BASILICA INSIGNE DEI SS. STEFANO E ANNA - Cavallara

Le origini di questa chiesa sono antichissime. Secondo due testi lapidari tramandatici dallo storico settecentesco Carlo Faveri, sarebbe stata fondata nel 620 da Adoaldo e dalla regina Teodolinda, sua madre, vedova del longobardo Angilulfo e successivamente ampliata nel 948 da Adalberto, duca di Mantova. Sembra rientrasse anche nella donazione fatta da Carlo Magno a Papa Adriano I. Poi nell'8 16 dall'imperatore Lodovico il Pio devoluta ad Apollinare, vescovo di Reggio. Da quest'ultimo passò alla diocesi di Cremona. Nel 997 fu elevata a parrocchia e ben dotata dai Canossa che erano divenuti signori del luogo.

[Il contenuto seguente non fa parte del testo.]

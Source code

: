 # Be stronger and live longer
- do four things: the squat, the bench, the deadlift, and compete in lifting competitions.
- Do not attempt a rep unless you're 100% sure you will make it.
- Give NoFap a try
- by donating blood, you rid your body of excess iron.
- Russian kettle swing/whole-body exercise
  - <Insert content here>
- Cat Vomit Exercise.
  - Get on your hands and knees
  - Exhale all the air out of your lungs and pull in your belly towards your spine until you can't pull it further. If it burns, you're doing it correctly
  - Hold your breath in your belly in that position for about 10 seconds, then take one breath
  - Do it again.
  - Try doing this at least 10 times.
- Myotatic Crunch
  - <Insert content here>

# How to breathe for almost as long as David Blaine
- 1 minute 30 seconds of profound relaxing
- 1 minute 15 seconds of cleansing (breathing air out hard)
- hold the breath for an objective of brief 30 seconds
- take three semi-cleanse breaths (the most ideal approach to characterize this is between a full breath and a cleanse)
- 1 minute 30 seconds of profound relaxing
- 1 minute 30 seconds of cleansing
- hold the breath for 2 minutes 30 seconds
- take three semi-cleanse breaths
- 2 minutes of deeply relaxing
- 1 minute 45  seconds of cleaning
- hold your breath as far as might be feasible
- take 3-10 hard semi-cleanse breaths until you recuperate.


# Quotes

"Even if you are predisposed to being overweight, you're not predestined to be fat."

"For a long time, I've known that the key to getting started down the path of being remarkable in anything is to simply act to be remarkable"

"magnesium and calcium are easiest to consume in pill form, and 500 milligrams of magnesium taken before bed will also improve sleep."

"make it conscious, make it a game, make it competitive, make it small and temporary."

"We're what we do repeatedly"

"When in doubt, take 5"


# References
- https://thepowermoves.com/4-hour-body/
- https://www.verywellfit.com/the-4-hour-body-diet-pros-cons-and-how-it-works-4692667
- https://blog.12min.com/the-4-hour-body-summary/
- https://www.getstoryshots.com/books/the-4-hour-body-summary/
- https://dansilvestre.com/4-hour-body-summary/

Matilde, un secolo dopo, contribuì al restauro della chiesa, danneggiata dall'alluvione di qualche anno prima, lasciandovi una croce di ferro con iscrizione. S.Stefano sorgeva distante dall'attuale, in prossimità del Po che fu spesso causa di rovina dell'edificio. La corrosione del 1596 non risparmiò la chiesa antica che fu riedificata entro l'argine. Vi furono trasportate le lapidi, la croce matildica cit., la statua lignea della Concezione donata dal marchese Francesco Gonzaga nel 1485, ormai perdute e l'antico affresco della B.V. delle Grazie, presente anche nell'attuale basilica. A ricordo della chiesa vecchia fu eretta una cappelletta nel 1617 che, dopo diversi interventi nei secoli successivi, si può ancora vedere a ridosso dell'argine maestro. Di nuovo nel 1744 fu atterrata la seconda chiesa e sullo stesso luogo fu eretta l'attuale, consacrata il 29 luglio 1777 dal Cardinale Luigi Valenti Gonzaga col titolo di basilica. S.Carlo Borromeo fece visita a S.Stefano ed Anna nel 1575 e nel 1579.